WORK ITEM: Begin at the line that contains "#### signing info" and repeat every line from there to the end of the records below, inclusive, without adding any other line.

Rendered images with source text:
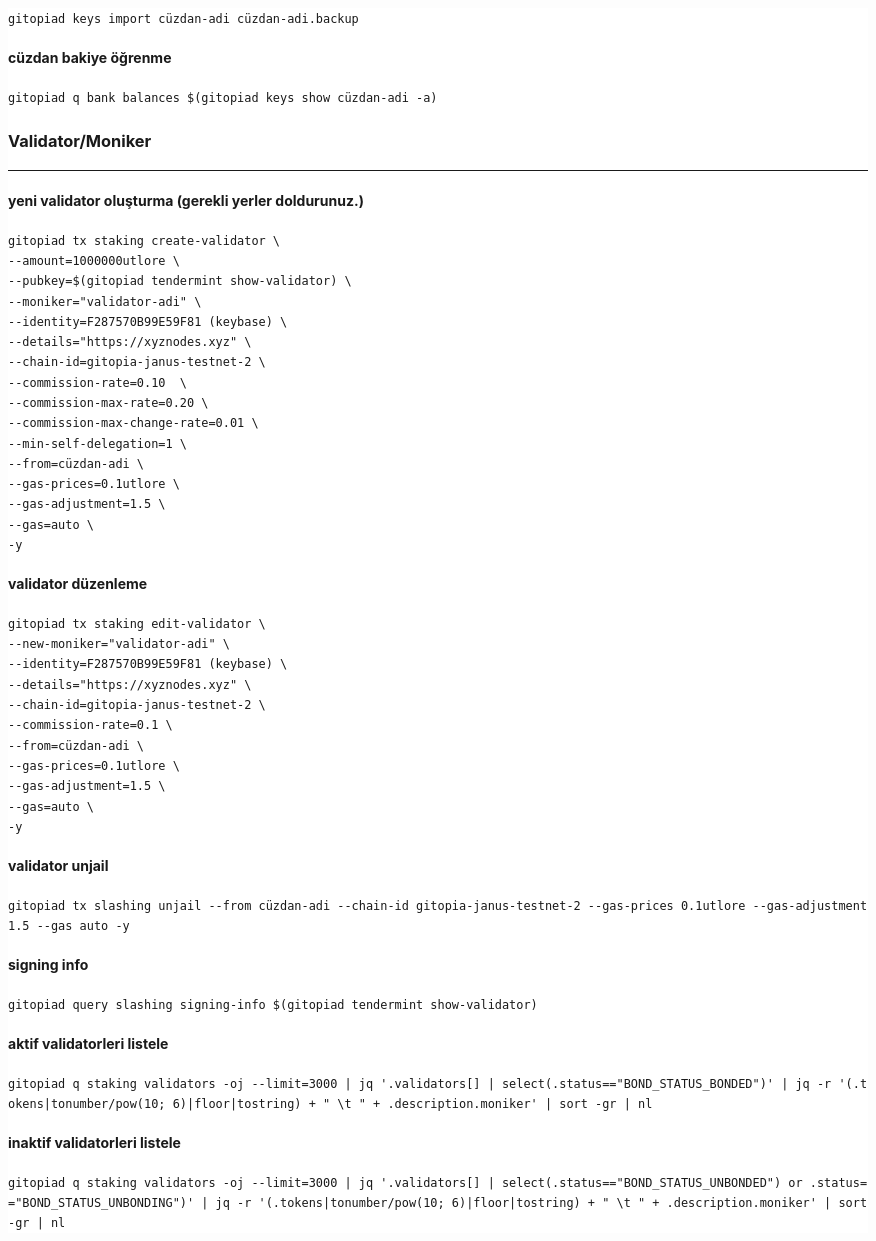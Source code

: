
 ```
gitopiad keys import cüzdan-adi cüzdan-adi.backup
```
#### cüzdan bakiye öğrenme
```
gitopiad q bank balances $(gitopiad keys show cüzdan-adi -a)
```
### Validator/Moniker
***
#### yeni validator oluşturma (gerekli yerler doldurunuz.)
```
gitopiad tx staking create-validator \
--amount=1000000utlore \
--pubkey=$(gitopiad tendermint show-validator) \
--moniker="validator-adi" \
--identity=F287570B99E59F81 (keybase) \
--details="https://xyznodes.xyz" \
--chain-id=gitopia-janus-testnet-2 \
--commission-rate=0.10  \
--commission-max-rate=0.20 \
--commission-max-change-rate=0.01 \
--min-self-delegation=1 \
--from=cüzdan-adi \
--gas-prices=0.1utlore \
--gas-adjustment=1.5 \
--gas=auto \
-y 
```
#### validator düzenleme
```
gitopiad tx staking edit-validator \
--new-moniker="validator-adi" \
--identity=F287570B99E59F81 (keybase) \
--details="https://xyznodes.xyz" \
--chain-id=gitopia-janus-testnet-2 \
--commission-rate=0.1 \
--from=cüzdan-adi \
--gas-prices=0.1utlore \
--gas-adjustment=1.5 \
--gas=auto \
-y 
```
#### validator unjail
```
gitopiad tx slashing unjail --from cüzdan-adi --chain-id gitopia-janus-testnet-2 --gas-prices 0.1utlore --gas-adjustment 1.5 --gas auto -y 
```
#### signing info
```
gitopiad query slashing signing-info $(gitopiad tendermint show-validator)  
```
#### aktif validatorleri listele
```
gitopiad q staking validators -oj --limit=3000 | jq '.validators[] | select(.status=="BOND_STATUS_BONDED")' | jq -r '(.tokens|tonumber/pow(10; 6)|floor|tostring) + " \t " + .description.moniker' | sort -gr | nl  
```
#### inaktif validatorleri listele
```
gitopiad q staking validators -oj --limit=3000 | jq '.validators[] | select(.status=="BOND_STATUS_UNBONDED") or .status=="BOND_STATUS_UNBONDING")' | jq -r '(.tokens|tonumber/pow(10; 6)|floor|tostring) + " \t " + .description.moniker' | sort -gr | nl  
```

REPLY TO THE EXERCISE:
#### signing info
```
gitopiad query slashing signing-info $(gitopiad tendermint show-validator)  
```
#### aktif validatorleri listele
```
gitopiad q staking validators -oj --limit=3000 | jq '.validators[] | select(.status=="BOND_STATUS_BONDED")' | jq -r '(.tokens|tonumber/pow(10; 6)|floor|tostring) + " \t " + .description.moniker' | sort -gr | nl  
```
#### inaktif validatorleri listele
```
gitopiad q staking validators -oj --limit=3000 | jq '.validators[] | select(.status=="BOND_STATUS_UNBONDED") or .status=="BOND_STATUS_UNBONDING")' | jq -r '(.tokens|tonumber/pow(10; 6)|floor|tostring) + " \t " + .description.moniker' | sort -gr | nl  
```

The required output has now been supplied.